Details and patient eligibility

About

Multi-center, randomized, double-blind , placebo parallel controlled, standard therapy based phase III clinical trial, to evaluate the efficacy of recombinant human neuregulin-1 on serum NT-proBNP, as well as safety in patients with chronic heart failure.

Full description

N-terminal proNBP (NT-proBNP) has been proved to be an independent prognostic factor for the long-term prognosis of chronic heart failure patients.RhNRG-1(recombinant human neuregulin-1)directly works on the cardiomyocytes and restored the normal structure and function of it.
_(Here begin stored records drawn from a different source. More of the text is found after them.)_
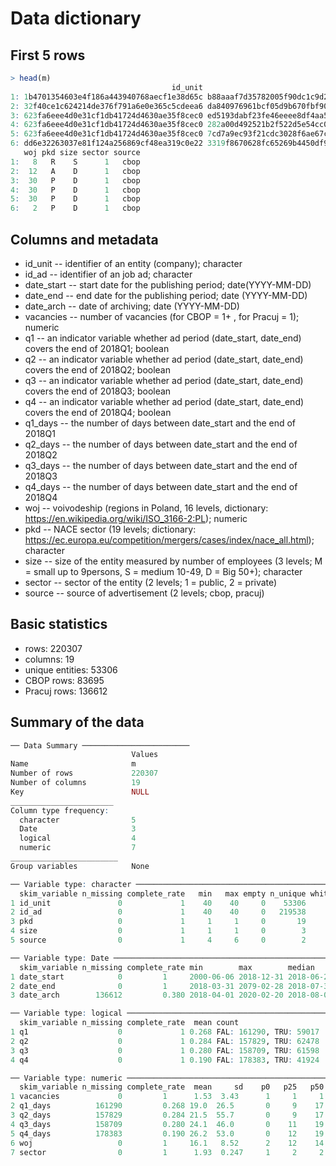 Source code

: # Data dictionary

## First 5 rows


```r
> head(m)
                                    id_unit                                    id_ad date_start   date_end  date_arch vacancies    q1    q2    q3    q4 q1_days q2_days q3_days q4_days
1: 1b4701354603e4f186a443940768aecf1e38d65c b88aaaf7d35782005f90dc1c9d2dc0dc27902285 2018-03-21 2018-04-03 2018-04-04         1  TRUE FALSE FALSE FALSE      10      NA      NA      NA
2: 32f40ce1c624214de376f791a6e0e365c5cdeea6 da840976961bcf05d9b670fbf9063a8e9e76277c 2018-11-21 2019-01-07 2019-01-07         1 FALSE FALSE FALSE  TRUE      NA      NA      NA      40
3: 623fa6eee4d0e31cf1db41724d4630ae35f8cec0 ed5193dabf23fe46eeee8df4aa532ef6c958831a 2018-03-15 2018-04-11 2018-04-11         1  TRUE FALSE FALSE FALSE      16      NA      NA      NA
4: 623fa6eee4d0e31cf1db41724d4630ae35f8cec0 282a00d492521b2f522d5e54cc0e4d9ee885e2cd 2018-03-16 2018-04-13 2018-04-10         1  TRUE FALSE FALSE FALSE      15      NA      NA      NA
5: 623fa6eee4d0e31cf1db41724d4630ae35f8cec0 7cd7a9ec93f21cdc3028f6ae67c49e484a47d8a1 2018-03-12 2018-04-30 2018-04-23         1  TRUE FALSE FALSE FALSE      19      NA      NA      NA
6: dd6e32263037e81f124a256869cf48ea319c0e22 3319f8670628fc65269b4450df964c260a1e3d63 2018-03-28 2018-04-15 2018-04-15         1  TRUE FALSE FALSE FALSE       3      NA      NA      NA
   woj pkd size sector source
1:   8   R    S      1   cbop
2:  12   A    D      1   cbop
3:  30   P    D      1   cbop
4:  30   P    D      1   cbop
5:  30   P    D      1   cbop
6:   2   P    D      1   cbop
```
## Columns and metadata

+ id_unit -- identifier of an entity (company); character
+ id_ad -- identifier of an job ad; character
+ date_start -- start date for the publishing period; date(YYYY-MM-DD)
+ date_end --  end date for the publishing period; date  (YYYY-MM-DD)
+ date_arch -- date of archiving; date (YYYY-MM-DD)
+ vacancies -- number of vacancies (for CBOP = 1+ , for Pracuj = 1); numeric
+ q1 -- an indicator variable whether ad period (date_start, date_end) covers the end of 2018Q1; boolean
+ q2 -- an indicator variable whether ad period (date_start, date_end) covers the end of 2018Q2; boolean
+ q3 -- an indicator variable whether ad period (date_start, date_end) covers the end of 2018Q3; boolean
+ q4 -- an indicator variable whether ad period (date_start, date_end) covers the end of 2018Q4; boolean
+ q1_days -- the number of days between date_start and the end of 2018Q1
+ q2_days -- the number of days between date_start and the end of 2018Q2
+ q3_days -- the number of days between date_start and the end of 2018Q3
+ q4_days -- the number of days between date_start and the end of 2018Q4
+ woj -- voivodeship (regions in Poland, 16 levels, dictionary: https://en.wikipedia.org/wiki/ISO_3166-2:PL); numeric 
+ pkd -- NACE sector (19 levels; dictionary: https://ec.europa.eu/competition/mergers/cases/index/nace_all.html); character
+ size -- size of the entity measured by number of employees (3 levels; M = small up to 9persons, S = medium 10-49, D = Big 50+); character
+ sector -- sector of the entity (2 levels; 1 = public, 2 = private)
+ source -- source of advertisement (2 levels; cbop, pracuj)


## Basic statistics

+ rows: 220307
+ columns: 19
+ unique entities: 53306
+ CBOP rows: 83695
+ Pracuj rows: 136612

## Summary of the data

```r
── Data Summary ────────────────────────
                           Values
Name                       m     
Number of rows             220307
Number of columns          19    
Key                        NULL  
_______________________          
Column type frequency:           
  character                5     
  Date                     3     
  logical                  4     
  numeric                  7     
________________________         
Group variables            None  

── Variable type: character ──────────────────────────────────────────────────────────────────────────────────────────────────────────────────────────────────────────────────
  skim_variable n_missing complete_rate   min   max empty n_unique whitespace
1 id_unit               0             1    40    40     0    53306          0
2 id_ad                 0             1    40    40     0   219538          0
3 pkd                   0             1     1     1     0       19          0
4 size                  0             1     1     1     0        3          0
5 source                0             1     4     6     0        2          0

── Variable type: Date ───────────────────────────────────────────────────────────────────────────────────────────────────────────────────────────────────────────────────────
  skim_variable n_missing complete_rate min        max        median     n_unique
1 date_start            0         1     2000-06-06 2018-12-31 2018-06-25      376
2 date_end              0         1     2018-03-31 2079-02-28 2018-07-30      573
3 date_arch        136612         0.380 2018-04-01 2020-02-20 2018-08-09      589

── Variable type: logical ────────────────────────────────────────────────────────────────────────────────────────────────────────────────────────────────────────────────────
  skim_variable n_missing complete_rate  mean count                  
1 q1                    0             1 0.268 FAL: 161290, TRU: 59017
2 q2                    0             1 0.284 FAL: 157829, TRU: 62478
3 q3                    0             1 0.280 FAL: 158709, TRU: 61598
4 q4                    0             1 0.190 FAL: 178383, TRU: 41924

── Variable type: numeric ────────────────────────────────────────────────────────────────────────────────────────────────────────────────────────────────────────────────────
  skim_variable n_missing complete_rate  mean     sd    p0   p25   p50   p75  p100 hist 
1 vacancies             0         1      1.53  3.43      1     1     1     1   300 ▇▁▁▁▁
2 q1_days          161290         0.268 19.0  26.5       0     9    17    25  4015 ▇▁▁▁▁
3 q2_days          157829         0.284 21.5  55.7       0     9    17    24  6598 ▇▁▁▁▁
4 q3_days          158709         0.280 24.1  46.0       0    11    19    26  4861 ▇▁▁▁▁
5 q4_days          178383         0.190 26.2  53.0       0    12    19    26  5864 ▇▁▁▁▁
6 woj                   0         1     16.1   8.52      2    12    14    24    32 ▃▇▁▃▃
7 sector                0         1      1.93  0.247     1     2     2     2     2 ▁▁▁▁▇
```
It has been found that rhNRG-1 effectively decreased the serum level of NT-proBNP,and is tolerated in the effective dosages groups.The aim of this phase III trial is to further confirm in large population that rhRNG-1 administration can effectively decrease the serum level of NT-proBNP and is tolerated in patients with chronic heart failure.

Enrollment

146 patients

Sex

All

Ages

18 to 75 years old

Volunteers

No Healthy Volunteers

Inclusion criteria

Age between 18 and 75, both sex.
Left ventricular ejection fraction (LVEF)≤40% (ECHO).
NYNA functional class II~III.
Definitely diagnosed with chronic systolic heart failure (including medical records, symptoms and physical signs)and clinical symptom is steadily in the latest 1 month.
Receiving standard basic treatment of heart failure, has reached the objective dosage or the highest tolerated dosage for at least 1 month, or the dosage has not been changed for at least 1 month.
Capable of signing the informed consent form.

Exclusion criteria

Patients with acute myocardial infarction, Hypertrophic cardiomyopathy, constrictive pericarditis, significant valvular pathological change or congenital heart diseases, severe pulmonary artery hypertension.
Ischemic heart failure without recanalization or with recanalization in recent six months.
Cardiac surgery or cerebrovascular accident within recent six months.
Preparing for heart transplantation or has received CRT treatment.
Serious hepatic or renal dysfunction caused by organic pathological changes (Cr>2.0mg/dl, AST or ALT 5 times above the normal upper limit).
Patients need mechanical ventilation.
Systolic blood pressure <90mmHg or >160mmHg.
Patients with acute hemodynamic disorder or decompensation in the last 1 month.
Serious ventricular arrhythmia (multi-morphological premature ventricular contraction, frequent paroxysmal ventricular tachycardia).
Serum potassium <3.2 mmol/L or >5.5 mmol/L.
Pregnant or plan to pregnant.
Unmarried or married but not procreated women at child-bearing age.
Subject with a life expectancy less than 6 months as assessed by the investigator.
Patients who participated in any clinical trial in the recent three months.
History of any malignancy or suffering from cancer,or biopsy proven pre-malignant condition (eg DICS or cervical atypia).
Evidence (physical examination,CXR,ECHO or other tests) shows some active malignancy or adenoidal hypertrophy or neoplasm has effect on heart function or endocrine system, eg pheochromocytoma or hyperthyroidism.
Judging by the investigator, the patients could not complete the study or adhere to the study requirements (due to the management reasons or others).